脳腫瘍に対する内視鏡手術の利点

近年の内視鏡の進歩はめざましく、多くの手術分野で導入され、従来の体を大きく切る手術から、小さな切開で深いところが手術できるように様変わりしています。脳腫瘍に対しても、内視鏡を使った手術は急速に進歩しています。

脳腫瘍に対する内視鏡手術の利点は、従来の開頭手術と比べて狭い間口から深いところがよく見えることです。このため腫瘍に到達するまでに脳や周りの重要組織を押しのける必要が少なくなり、脳や周りの組織へのダメージを減らすことができます。

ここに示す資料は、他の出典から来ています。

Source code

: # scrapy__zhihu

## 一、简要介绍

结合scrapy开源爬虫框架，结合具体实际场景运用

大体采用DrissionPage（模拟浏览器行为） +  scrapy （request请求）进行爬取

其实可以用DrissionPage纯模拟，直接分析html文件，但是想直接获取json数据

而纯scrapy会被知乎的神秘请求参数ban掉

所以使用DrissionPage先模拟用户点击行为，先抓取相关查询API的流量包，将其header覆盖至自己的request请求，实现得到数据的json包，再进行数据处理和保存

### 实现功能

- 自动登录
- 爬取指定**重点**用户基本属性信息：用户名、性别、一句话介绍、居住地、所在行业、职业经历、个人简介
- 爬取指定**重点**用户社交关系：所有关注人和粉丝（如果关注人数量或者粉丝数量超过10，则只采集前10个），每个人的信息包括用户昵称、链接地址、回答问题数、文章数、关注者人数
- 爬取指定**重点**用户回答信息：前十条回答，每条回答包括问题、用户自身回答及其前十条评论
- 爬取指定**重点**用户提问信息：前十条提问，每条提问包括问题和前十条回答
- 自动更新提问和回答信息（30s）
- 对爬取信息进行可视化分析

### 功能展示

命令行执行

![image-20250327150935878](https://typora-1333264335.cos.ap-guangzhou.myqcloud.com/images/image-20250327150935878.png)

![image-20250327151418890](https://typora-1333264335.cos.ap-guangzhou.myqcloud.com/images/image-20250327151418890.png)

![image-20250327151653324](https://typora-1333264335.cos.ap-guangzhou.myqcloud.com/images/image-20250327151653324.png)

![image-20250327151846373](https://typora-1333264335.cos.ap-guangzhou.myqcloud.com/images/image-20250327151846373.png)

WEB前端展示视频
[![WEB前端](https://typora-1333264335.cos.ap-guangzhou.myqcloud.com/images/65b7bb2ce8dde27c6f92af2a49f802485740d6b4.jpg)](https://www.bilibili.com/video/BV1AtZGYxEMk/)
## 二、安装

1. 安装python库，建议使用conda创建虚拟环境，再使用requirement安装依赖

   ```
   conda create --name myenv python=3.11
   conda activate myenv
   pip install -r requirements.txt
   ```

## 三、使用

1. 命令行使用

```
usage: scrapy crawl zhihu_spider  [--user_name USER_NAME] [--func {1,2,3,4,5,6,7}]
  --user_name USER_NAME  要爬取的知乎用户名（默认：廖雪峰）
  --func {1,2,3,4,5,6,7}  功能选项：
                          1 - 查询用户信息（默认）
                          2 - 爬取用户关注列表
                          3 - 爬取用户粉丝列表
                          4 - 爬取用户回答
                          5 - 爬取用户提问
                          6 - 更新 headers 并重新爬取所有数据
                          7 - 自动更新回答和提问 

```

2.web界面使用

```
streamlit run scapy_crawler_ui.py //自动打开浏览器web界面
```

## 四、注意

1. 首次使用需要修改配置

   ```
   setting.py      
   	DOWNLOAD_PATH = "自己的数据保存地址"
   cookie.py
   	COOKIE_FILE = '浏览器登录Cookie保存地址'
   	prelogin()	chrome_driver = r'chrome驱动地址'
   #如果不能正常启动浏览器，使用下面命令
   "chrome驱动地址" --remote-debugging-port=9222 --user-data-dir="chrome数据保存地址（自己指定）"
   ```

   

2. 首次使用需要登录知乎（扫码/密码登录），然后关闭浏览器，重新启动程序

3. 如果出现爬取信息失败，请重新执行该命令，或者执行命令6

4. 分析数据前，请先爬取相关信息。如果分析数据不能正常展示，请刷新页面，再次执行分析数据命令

特に経鼻内視鏡手術では、右図でお示しした通り頭蓋を経由しないため、脳組織(図中の黄色で示した部分)を触ることなく、腫瘍に到達できるという、大きな利点があります。

経鼻内視鏡手術の模式図

内視鏡手術は危険ではないですか?

これはよくいただくご質問です。昨今の内視鏡手術事故の報道を拝見しますと、不安に感じられることは、よくご理解できます。しかし結論から申し上げますと、的確な適応のもと、適切な技術をもって行えば、内視鏡手術は危険性の低い、かつ利点の多い治療法と言えます。

内視鏡手術は、一般的に低侵襲(体への負担が軽くなる)といわれていますが、たしかに決して”簡単な”手術ではなく、十分な経験に基づいた知識と技術が要求されます。

経験は手術件数はもとより、患者さんの術後の経過を永きに渡って診察し、学会発表や論文で整理することではじめて、身についた確かなものになると考えています。すなわち、学術的に裏付けされた臨床経験が手術技量の維持に大事だと考えます。

また脳腫瘍に対する内視鏡手術は、すべての脳腫瘍に適しているわけではなく、個々の腫瘍の特徴を詳細に検討して適切に適応することが重要です。

このような内視鏡手術ですが、手術件数は年々増加しています。また保険収載もされ、公的に認められた手術法となっています。危険な手術であれば、公的に認められることはないと思われます。

繰り返しになりますが、的確な適応のもと、適切な技術をもって行えば、内視鏡手術の危険性は低く、メリットの大きい治療法と言えるでしょう。